Justamente la primera idea que a uno le viene a la mente sobre la traducción de un libro escrito hace varios siglos es el problema del léxico, el vocabulario. Pero ¿qué sucede con la sintaxis? ¿Cómo influye el tiempo transcurrido en la sintaxis de una lengua? ¿Y qué problemas le presenta este aspecto al traductor?
Es una pregunta compleja. Un texto alejado en el tiempo no presenta necesariamente dificultades en el plano sintáctico. En la lengua, los cambios sintácticos se producen con un ritmo mucho más lento que los lexicales o morfológicos. Para la traducción, el desafío que plantea la sintaxis es fundamental: el modo en que las oraciones se conectan unas con otras determina el ritmo del texto, mientras que la organización interna de cada oración permite destacar la información que se quiere transmitir o parte de ella.
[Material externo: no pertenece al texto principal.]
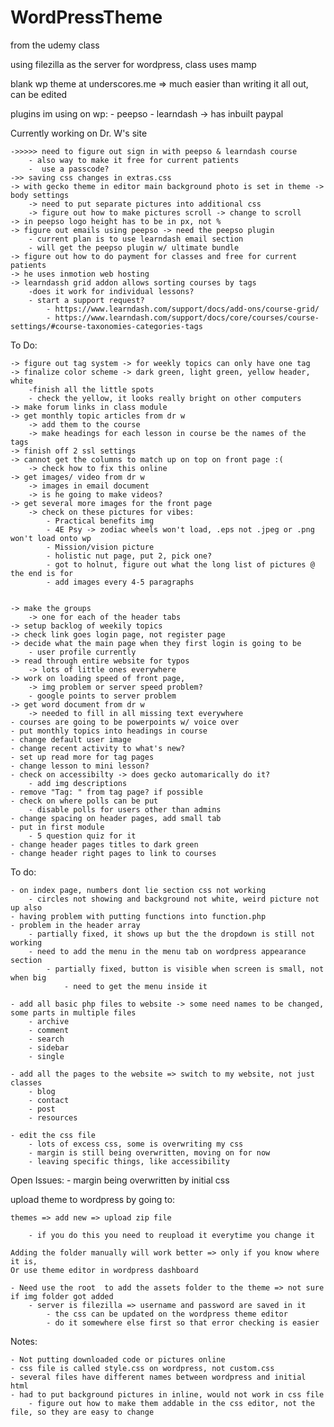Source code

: # WordPressTheme

from the udemy class

using filezilla as the server for wordpress, class uses mamp

blank wp theme at underscores.me
	 => much easier than writing it all out, can be edited 

plugins im using on wp:
	- peepso
	- learndash -> has inbuilt paypal


Currently working on Dr. W's site 

	->>>>> need to figure out sign in with peepso & learndash course
		- also way to make it free for current patients
		-  use a passcode?
	->> saving css changes in extras.css
	-> with gecko theme in editor main background photo is set in theme -> body settings
		-> need to put separate pictures into additional css
		-> figure out how to make pictures scroll -> change to scroll
	-> in peepso logo height has to be in px, not %
	-> figure out emails using peepso -> need the peepso plugin
		- current plan is to use learndash email section
		- will get the peepso plugin w/ ultimate bundle
	-> figure out how to do payment for classes and free for current patients
	-> he uses inmotion web hosting
	-> learndassh grid addon allows sorting courses by tags
		-does it work for individual lessons?
		- start a support request?
			- https://www.learndash.com/support/docs/add-ons/course-grid/
			- https://www.learndash.com/support/docs/core/courses/course-settings/#course-taxonomies-categories-tags
		
To Do:

	-> figure out tag system -> for weekly topics can only have one tag
	-> finalize color scheme -> dark green, light green, yellow header, white
		-finish all the little spots
		- check the yellow, it looks really bright on other computers
	-> make forum links in class module
	-> get monthly topic articles from dr w
		-> add them to the course
		-> make headings for each lesson in course be the names of the tags
	-> finish off 2 ssl settings
	-> cannot get the columns to match up on top on front page :(
		-> check how to fix this online
	-> get images/ video from dr w 
		-> images in email document
		-> is he going to make videos?
	-> get several more images for the front page
		-> check on these pictures for vibes: 
			- Practical benefits img
			- 4E Psy -> zodiac wheels won't load, .eps not .jpeg or .png won't load onto wp
			- Mission/vision picture
			- holistic nut page, put 2, pick one?
			- got to holnut, figure out what the long list of pictures @ the end is for
			- add images every 4-5 paragraphs


	-> make the groups 
		-> one for each of the header tabs
	-> setup backlog of weekily topics
	-> check link goes login page, not register page
	-> decide what the main page when they first login is going to be
		- user profile currently
	-> read through entire website for typos
		-> lots of little ones everywhere
	-> work on loading speed of front page, 
		-> img problem or server speed problem?
		- google points to server problem
	-> get word document from dr w
		-> needed to fill in all missing text everywhere 
	- courses are going to be powerpoints w/ voice over
	- put monthly topics into headings in course
	- change default user image
	- change recent activity to what's new?
	- set up read more for tag pages
	- change lesson to mini lesson?
	- check on accessibilty -> does gecko automarically do it?
		- add img descriptions
	- remove "Tag: " from tag page? if possible
	- check on where polls can be put
	 	- disable polls for users other than admins
	- change spacing on header pages, add small tab
	- put in first module
	 	- 5 question quiz for it
	- change header pages titles to dark green	
	- change header right pages to link to courses
	
To do: 

	- on index page, numbers dont lie section css not working
		- circles not showing and background not white, weird picture not up also
	- having problem with putting functions into function.php
	- problem in the header array 
		- partially fixed, it shows up but the the dropdown is still not working
		- need to add the menu in the menu tab on wordpress appearance section
			- partially fixed, button is visible when screen is small, not when big
				- need to get the menu inside it

	- add all basic php files to website -> some need names to be changed, some parts in multiple files
		- archive
		- comment
		- search
		- sidebar
		- single
	
	- add all the pages to the website => switch to my website, not just classes
		- blog
		- contact
		- post
		- resources	
	
	- edit the css file
		- lots of excess css, some is overwriting my css
		- margin is still being overwritten, moving on for now
		- leaving specific things, like accessibility
		
		
Open Issues:
	- margin being overwritten by initial css
		

upload theme to wordpress by going to:

	themes => add new => upload zip file
	
		- if you do this you need to reupload it everytime you change it
		
	Adding the folder manually will work better => only if you know where it is, 
	Or use theme editor in wordpress dashboard
	
	- Need use the root  to add the assets folder to the theme => not sure if img folder got added
		- server is filezilla => username and password are saved in it
			- the css can be updated on the wordpress theme editor
			- do it somewhere else first so that error checking is easier

Notes:

	- Not putting downloaded code or pictures online
	- css file is called style.css on wordpress, not custom.css
	- several files have different names between wordpress and initial html
	- had to put background pictures in inline, would not work in css file
		- figure out how to make them addable in the css editor, not the file, so they are easy to change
En el caso específico de la traducción del alemán al castellano, para que una frase quede tan normal o rara como en el original hay que tomar la información y repartirla de un modo enteramente distinto, algo parecido a marcar las cartas, barajar y dar de nuevo.
Nicolás Gelormini nació en 1968 en Buenos Aires, Argentina. Es Licenciado en Letras por la Universidad de Buenos Aires. Desde 1999 se dedica a la traducción de literatura alemana. Entre otros autores, ha traducido a Johann Wolfgang Goethe, Andreas Maier, Thomas Mann, Katja Lange-Müller, E.T.A. Hoffmann. Su última publicación es “El aquelarre” de Ludwig Tieck.